→ **Prompt**:
For the listing below, output exactly the lines from the line with "YES & 315\\" up to and including the line with "YES & 330\\", and no other lines.

→ **Provided records**:
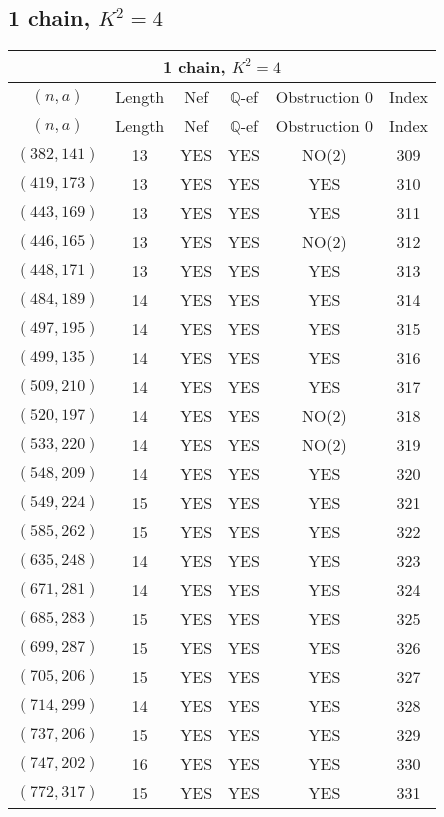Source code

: \subsection{1 chain, $K^2 = 4$}
\begin{longtable}{|c|c|c|c|c|c|}
\hline
\multicolumn{6}{|c|}{1 chain, $K^2 = 4$}\\
\hline
$(n,a)$ & Length & Nef & $\mathbb Q$-ef & Obstruction 0 & Index\\
\hline
\endfirsthead

\hline
$(n,a)$ & Length & Nef & $\mathbb Q$-ef & Obstruction 0 & Index\\
\hline
\endhead
\hline
\endfoot

$(382, 141)$ & 13 & YES & YES & NO(2) & 309\\
$(419, 173)$ & 13 & YES & YES & YES & 310\\
$(443, 169)$ & 13 & YES & YES & YES & 311\\
$(446, 165)$ & 13 & YES & YES & NO(2) & 312\\
$(448, 171)$ & 13 & YES & YES & YES & 313\\
$(484, 189)$ & 14 & YES & YES & YES & 314\\
$(497, 195)$ & 14 & YES & YES & YES & 315\\
$(499, 135)$ & 14 & YES & YES & YES & 316\\
$(509, 210)$ & 14 & YES & YES & YES & 317\\
$(520, 197)$ & 14 & YES & YES & NO(2) & 318\\
$(533, 220)$ & 14 & YES & YES & NO(2) & 319\\
$(548, 209)$ & 14 & YES & YES & YES & 320\\
$(549, 224)$ & 15 & YES & YES & YES & 321\\
$(585, 262)$ & 15 & YES & YES & YES & 322\\
$(635, 248)$ & 14 & YES & YES & YES & 323\\
$(671, 281)$ & 14 & YES & YES & YES & 324\\
$(685, 283)$ & 15 & YES & YES & YES & 325\\
$(699, 287)$ & 15 & YES & YES & YES & 326\\
$(705, 206)$ & 15 & YES & YES & YES & 327\\
$(714, 299)$ & 14 & YES & YES & YES & 328\\
$(737, 206)$ & 15 & YES & YES & YES & 329\\
$(747, 202)$ & 16 & YES & YES & YES & 330\\
$(772, 317)$ & 15 & YES & YES & YES & 331\\

\end{longtable}
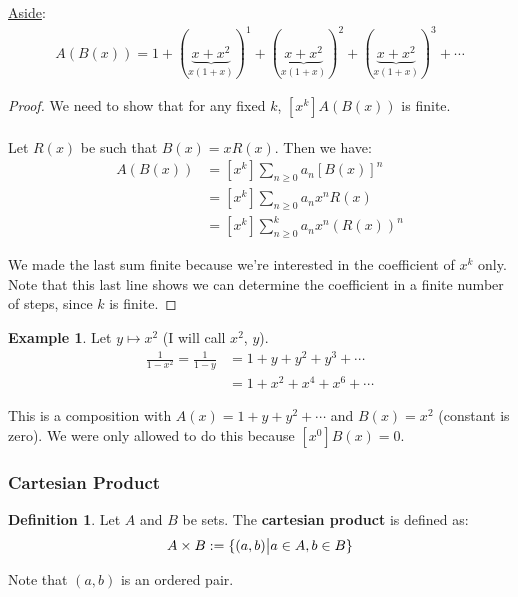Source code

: \documentclass[]{article}
\theoremstyle{definition}
\newtheorem*{defn}{Definition}
\newtheorem{ex}{Example}[section]
\DeclarePairedDelimiter{\set}{\lbrace}{\rbrace}
\begin{document}
				\underline{Aside}:
				\begin{align*}
					A(B(x)) = 1 + (\underbrace{x + x^2}_{x(1+x)})^1 + (\underbrace{x + x^2}_{x(1+x)})^2 + (\underbrace{x + x^2}_{x(1+x)})^3 + \cdots
				\end{align*}

				\begin{proof}
					We need to show that for any fixed $k$, $[x^k]A(B(x))$ is finite.
					\\ \\
					Let $R(x)$ be such that $B(x) = xR(x)$. Then we have:
					\begin{align*}
						[x^k]A(B(x)) &= [x^k] \sum_{n \ge 0} a_n[B(x)]^n \\
						&= [x^k] \sum_{n \ge 0} a_n x^n R(x) \\
						&= [x^k] \sum_{n \ge 0}^{k} a_n x^n (R(x))^n
					\end{align*}

					We made the last sum finite because we're interested in the coefficient of $x^k$ only. Note that this last line shows we can determine the coefficient in a finite number of steps, since $k$ is finite.
				\end{proof}

				\begin{ex}
					Let $y \mapsto x^2$ (I will call $x^2$, $y$).
					\begin{align*}
						\frac{1}{1 - x^2} = \frac{1}{1 - y} &= 1 + y + y^2 + y^3 + \cdots \\
					&= 1 + x^2 + x^4 + x^6 + \cdots
					\end{align*}

					This is a composition with $A(x) = 1 + y + y^2 + \cdots$ and $B(x) = x^2$ (constant is zero). We were only allowed to do this because $[x^0]B(x) = 0$.
				\end{ex}
			\subsubsection{Cartesian Product}
				\begin{defn}
					Let $A$ and $B$ be sets. The \textbf{cartesian product} is defined as:
					\begin{align*}
						A \times B := \set{(a, b) \big| a \in A, b \in B }
					\end{align*}

					Note that $(a, b)$ is an ordered pair.
				\end{defn}
\end{document}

→ **Exercise output**:
$(497, 195)$ & 14 & YES & YES & YES & 315\\
$(499, 135)$ & 14 & YES & YES & YES & 316\\
$(509, 210)$ & 14 & YES & YES & YES & 317\\
$(520, 197)$ & 14 & YES & YES & NO(2) & 318\\
$(533, 220)$ & 14 & YES & YES & NO(2) & 319\\
$(548, 209)$ & 14 & YES & YES & YES & 320\\
$(549, 224)$ & 15 & YES & YES & YES & 321\\
$(585, 262)$ & 15 & YES & YES & YES & 322\\
$(635, 248)$ & 14 & YES & YES & YES & 323\\
$(671, 281)$ & 14 & YES & YES & YES & 324\\
$(685, 283)$ & 15 & YES & YES & YES & 325\\
$(699, 287)$ & 15 & YES & YES & YES & 326\\
$(705, 206)$ & 15 & YES & YES & YES & 327\\
$(714, 299)$ & 14 & YES & YES & YES & 328\\
$(737, 206)$ & 15 & YES & YES & YES & 329\\
$(747, 202)$ & 16 & YES & YES & YES & 330\\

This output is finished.